As I sit here, a day on from seeing Olivia Wilde’s sophomore effort, Don’t Worry Darling, I’m still not sure what I think about it. Wilde’s screenplay is about a love-struck couple, Alice (Florence Pugh) and Jack (Harry Styles), who live in a quaint 1950s-styled town called Victory. Despite the veneer of comfort and routine, Alice soon finds cracks in the seemingly perfect lifestyle as she fears its founder, Frank (Chris Pine), has sinister intentions of control.
To its credit, Don’t Worry Darling’s direction is dazzling. A spirited series of camera moves capture conversations as though they’re a free-flowing slice of Americana that feels entrenched in screwball comedy. This aspect is coupled with tense dreamy sequences whereby symmetry and guilt work in tandem to disturb the viewer. Darling’s intrigue is its secret weapon, guiding us through a pristine puzzle that eventually unravels into something altogether sordid and nasty.
In its subtext, Wilde’s movie has the sense of the 1950s American stereotype of the nuclear family and father knows best mentality.
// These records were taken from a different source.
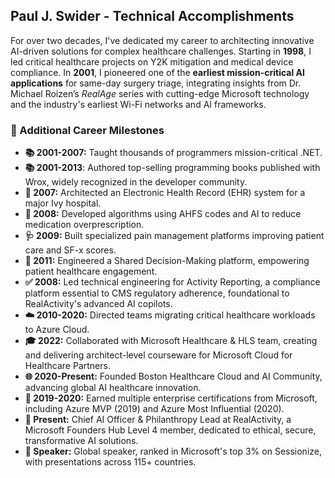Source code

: ## Paul J. Swider - Technical Accomplishments

For over two decades, I've dedicated my career to architecting innovative AI-driven solutions for complex healthcare challenges. Starting in **1998**, I led critical healthcare projects on Y2K mitigation and medical device compliance. In **2001**, I pioneered one of the **earliest mission-critical AI applications** for same-day surgery triage, integrating insights from Dr. Michael Roizen’s *RealAge* series with cutting-edge Microsoft technology and the industry's earliest Wi-Fi networks and AI frameworks.

### 🌟 Additional Career Milestones

- **📚 2001-2007:** Taught thousands of programmers mission-critical .NET. 
- **📚 2001-2013**: Authored top-selling programming books published with Wrox, widely recognized in the developer community.
- **🏥 2007:** Architected an Electronic Health Record (EHR) system for a major Ivy hospital.
- **💊 2008:** Developed algorithms using AHFS codes and AI to reduce medication overprescription.
- **🩺 2009:** Built specialized pain management platforms improving patient care and SF-x scores.
- **🤝 2011:** Engineered a Shared Decision-Making platform, empowering patient healthcare engagement.
- **✅ 2008:** Led technical engineering for Activity Reporting, a compliance platform essential to CMS regulatory adherence, foundational to RealActivity's advanced AI copilots.
- **☁️ 2010-2020:** Directed teams migrating critical healthcare workloads to Azure Cloud.
- **🎓 2022:** Collaborated with Microsoft Healthcare & HLS team, creating and delivering architect-level courseware for Microsoft Cloud for Healthcare Partners.
- **🌐 2020-Present:** Founded Boston Healthcare Cloud and AI Community, advancing global AI healthcare innovation.
- **🏅 2019-2020:** Earned multiple enterprise certifications from Microsoft, including Azure MVP (2019) and Azure Most Influential (2020).
- **🧠 Present:** Chief AI Officer & Philanthropy Lead at RealActivity, a Microsoft Founders Hub Level 4 member, dedicated to ethical, secure, transformative AI solutions.
- **🎤 Speaker:** Global speaker, ranked in Microsoft's top 3% on Sessionize, with presentations across 115+ countries.
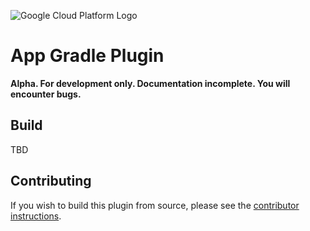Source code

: ![Google Cloud Platform Logo](https://cloud.google.com/_static/images/gcp-logo.png)
# App Gradle Plugin

**Alpha. For development only. Documentation incomplete. You will encounter bugs.**

## Build

TBD

## Contributing

If you wish to build this plugin from source, please see the
[contributor instructions](CONTRIBUTING.md).
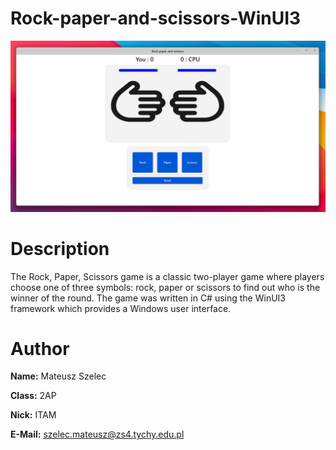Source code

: # Rock-paper-and-scissors-WinUI3

![The San Juan Mountains are beautiful!](Screenshots/main.png)

# Description
The Rock, Paper, Scissors game is a classic two-player game where players choose one of three symbols: rock, paper or scissors to find out who is the winner of the round. The game was written in C# using the WinUI3 framework which provides a Windows user interface.

# Author
**Name:** Mateusz Szelec

**Class:** 2AP

**Nick:** ITAM

**E-Mail:** szelec.mateusz@zs4.tychy.edu.pl
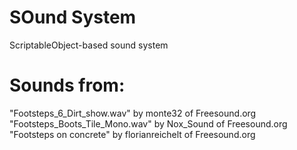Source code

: # SOund System
 ScriptableObject-based sound system

# Sounds from:
"Footsteps_6_Dirt_show.wav" by monte32 of Freesound.org
"Footsteps_Boots_Tile_Mono.wav" by Nox_Sound of Freesound.org
"Footsteps on concrete" by florianreichelt of Freesound.org
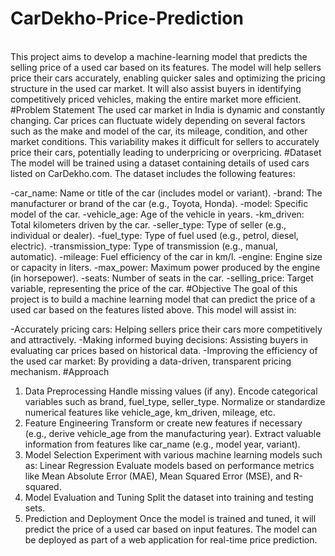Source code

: # CarDekho-Price-Prediction
<br>
This project aims to develop a machine-learning model that predicts the selling price of a used car based on its features. The model will help sellers price their cars accurately, enabling quicker sales and optimizing the pricing structure in the used car market. It will also assist buyers in identifying competitively priced vehicles, making the entire market more efficient.
<br>
#Problem Statement
The used car market in India is dynamic and constantly changing. Car prices can fluctuate widely depending on several factors such as the make and model of the car, its mileage, condition, and other market conditions. This variability makes it difficult for sellers to accurately price their cars, potentially leading to underpricing or overpricing.
#Dataset
The model will be trained using a dataset containing details of used cars listed on CarDekho.com. The dataset includes the following features:

-car_name: Name or title of the car (includes model or variant).
-brand: The manufacturer or brand of the car (e.g., Toyota, Honda).
-model: Specific model of the car.
-vehicle_age: Age of the vehicle in years.
-km_driven: Total kilometers driven by the car.
-seller_type: Type of seller (e.g., individual or dealer).
-fuel_type: Type of fuel used (e.g., petrol, diesel, electric).
-transmission_type: Type of transmission (e.g., manual, automatic).
-mileage: Fuel efficiency of the car in km/l.
-engine: Engine size or capacity in liters.
-max_power: Maximum power produced by the engine (in horsepower).
-seats: Number of seats in the car.
-selling_price: Target variable, representing the price of the car.
#Objective
The goal of this project is to build a machine learning model that can predict the price of a used car based on the features listed above. This model will assist in:

-Accurately pricing cars: Helping sellers price their cars more competitively and attractively.
-Making informed buying decisions: Assisting buyers in evaluating car prices based on historical data.
-Improving the efficiency of the used car market: By providing a data-driven, transparent pricing mechanism.
#Approach
1. Data Preprocessing
Handle missing values (if any).
Encode categorical variables such as brand, fuel_type, seller_type.
Normalize or standardize numerical features like vehicle_age, km_driven, mileage, etc.
2. Feature Engineering
Transform or create new features if necessary (e.g., derive vehicle_age from the manufacturing year).
Extract valuable information from features like car_name (e.g., model year, variant).
3. Model Selection
Experiment with various machine learning models such as:
Linear Regression
Evaluate models based on performance metrics like Mean Absolute Error (MAE), Mean Squared Error (MSE), and R-squared.
4. Model Evaluation and Tuning
Split the dataset into training and testing sets.
5. Prediction and Deployment
Once the model is trained and tuned, it will predict the price of a used car based on input features.
The model can be deployed as part of a web application for real-time price prediction.

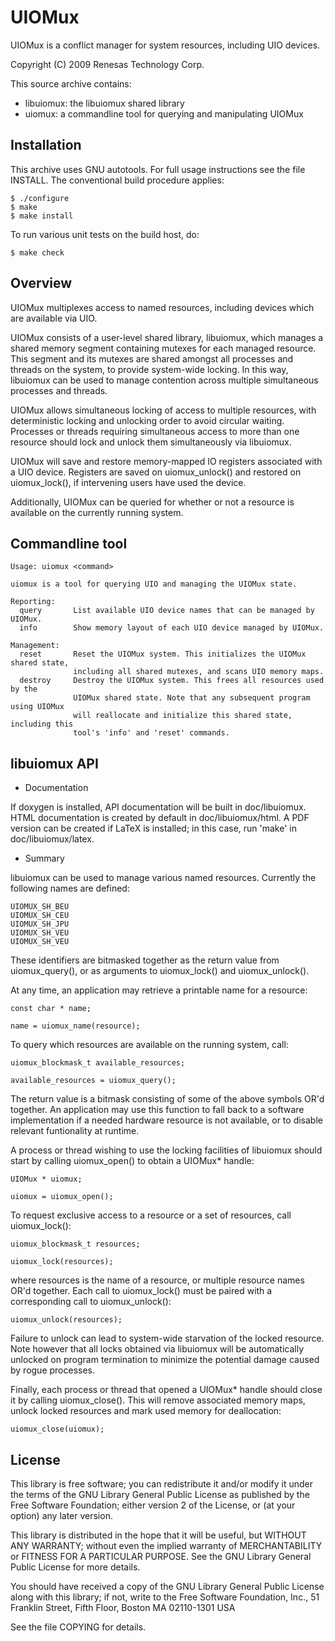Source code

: UIOMux
======

UIOMux is a conflict manager for system resources, including UIO devices.

Copyright (C) 2009 Renesas Technology Corp.

This source archive contains:

  * libuiomux: the libuiomux shared library
  * uiomux: a commandline tool for querying and manipulating UIOMux


Installation
------------

This archive uses GNU autotools. For full usage instructions see the file
INSTALL. The conventional build procedure applies:

    $ ./configure
    $ make
    $ make install

To run various unit tests on the build host, do:

    $ make check


Overview
--------

UIOMux multiplexes access to named resources, including devices which are
available via UIO.

UIOMux consists of a user-level shared library, libuiomux, which manages
a shared memory segment containing mutexes for each managed resource. This
segment and its mutexes are shared amongst all processes and threads on
the system, to provide system-wide locking. In this way, libuiomux can be
used to manage contention across multiple simultaneous processes and threads.

UIOMux allows simultaneous locking of access to multiple resources, with
deterministic locking and unlocking order to avoid circular waiting.
Processes or threads requiring simultaneous access to more than one resource
should lock and unlock them simultaneously via libuiomux.

UIOMux will save and restore memory-mapped IO registers associated with a
UIO device. Registers are saved on uiomux_unlock() and restored on
uiomux_lock(), if intervening users have used the device.

Additionally, UIOMux can be queried for whether or not a resource is available
on the currently running system.


Commandline tool
----------------

    Usage: uiomux <command>
    
    uiomux is a tool for querying UIO and managing the UIOMux state.
    
    Reporting:
      query       List available UIO device names that can be managed by UIOMux.
      info        Show memory layout of each UIO device managed by UIOMux.
    
    Management:
      reset       Reset the UIOMux system. This initializes the UIOMux shared state,
                  including all shared mutexes, and scans UIO memory maps.
      destroy     Destroy the UIOMux system. This frees all resources used by the
                  UIOMux shared state. Note that any subsequent program using UIOMux
                  will reallocate and initialize this shared state, including this
                  tool's 'info' and 'reset' commands.


libuiomux API
-------------

  * Documentation

If doxygen is installed, API documentation will be built in doc/libuiomux. HTML
documentation is created by default in doc/libuiomux/html. A PDF version can be
created if LaTeX is installed; in this case, run 'make' in doc/libuiomux/latex.

  * Summary

libuiomux can be used to manage various named resources. Currently the
following names are defined:

    UIOMUX_SH_BEU
    UIOMUX_SH_CEU
    UIOMUX_SH_JPU
    UIOMUX_SH_VEU
    UIOMUX_SH_VEU

These identifiers are bitmasked together as the return value from
uiomux_query(), or as arguments to uiomux_lock() and uiomux_unlock().

At any time, an application may retrieve a printable name for a resource:

    const char * name;

    name = uiomux_name(resource);

To query which resources are available on the running system, call:

    uiomux_blockmask_t available_resources;

    available_resources = uiomux_query();

The return value is a bitmask consisting of some of the above symbols OR'd
together. An application may use this function to fall back to a software
implementation if a needed hardware resource is not available, or to disable
relevant funtionality at runtime.

A process or thread wishing to use the locking facilities of libuiomux
should start by calling uiomux_open() to obtain a UIOMux* handle:

    UIOMux * uiomux;

    uiomux = uiomux_open();

To request exclusive access to a resource or a set of resources, call
uiomux_lock():

    uiomux_blockmask_t resources;

    uiomux_lock(resources);

where resources is the name of a resource, or multiple resource names OR'd
together. Each call to uiomux_lock() must be paired with a corresponding
call to uiomux_unlock():

    uiomux_unlock(resources);

Failure to unlock can lead to system-wide starvation of the locked resource.
Note however that all locks obtained via libuiomux will be automatically
unlocked on program termination to minimize the potential damage caused by
rogue processes.

Finally, each process or thread that opened a UIOMux* handle should
close it by calling uiomux_close(). This will remove associated memory maps,
unlock locked resources and mark used memory for deallocation:

    uiomux_close(uiomux);


License
-------

This library is free software; you can redistribute it and/or
modify it under the terms of the GNU Library General Public
License as published by the Free Software Foundation; either
version 2 of the License, or (at your option) any later version.

This library is distributed in the hope that it will be useful,
but WITHOUT ANY WARRANTY; without even the implied warranty of
MERCHANTABILITY or FITNESS FOR A PARTICULAR PURPOSE.  See the GNU
Library General Public License for more details.

You should have received a copy of the GNU Library General Public
License along with this library; if not, write to the Free Software
Foundation, Inc., 51 Franklin Street, Fifth Floor, Boston MA  02110-1301 USA

See the file COPYING for details.
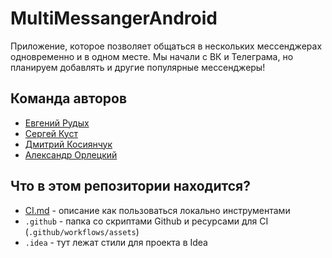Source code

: # MultiMessangerAndroid

Приложение, которое позволяет общаться в нескольких мессенджерах одновременно и в одном месте. Мы начали с ВК и Телеграма, но планируем добавлять и другие популярные мессенджеры!

## Команда авторов

- [Евгений Рудых](https://github.com/Lyalyashechka)
- [Сергей Куст](https://github.com/BUSH1997)
- [Дмитрий Косиянчук](https://github.com/dmitryk1210)
- [Александр Орлецкий]()



## Что в этом репозитории находится?

- [CI.md](./CI.md) - описание как пользоваться локально инструментами
- `.github` - папка со скриптами Github и ресурсами для CI (`.github/workflows/assets`)
- `.idea` - тут лежат стили для проекта в Idea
This is coupled with dramatic scenes that in spirit try to capture the social commentary of Henrick Ibsen’s plays, whereby the female characters felt trapped by the social malaises and men of their time.
Despite this, I don’t think Wilde is saying anything particularly groundbreaking or potent on a thematic level. Part of this comes from very rushed third-act plotting that pulls down the curtain of its mystery box in ways that mystify the audience in its thematic implications.
In this way, I was reminded of another 2022 movie, The Batman. Like that film, I wish Don’t Worry Darling was more subversive and interesting as opposed to feeling like it’s pulling its punches in its meaning. However, Florence Pugh’s powerhouse central performance and Wilde’s direction kept me engaged.
But as it stands, Don’t Worry Darling is just not that interesting compared to similar movies that explore disenchanted and paranoid female protagonists such as Black Swan, Spencer and The Invisible Man.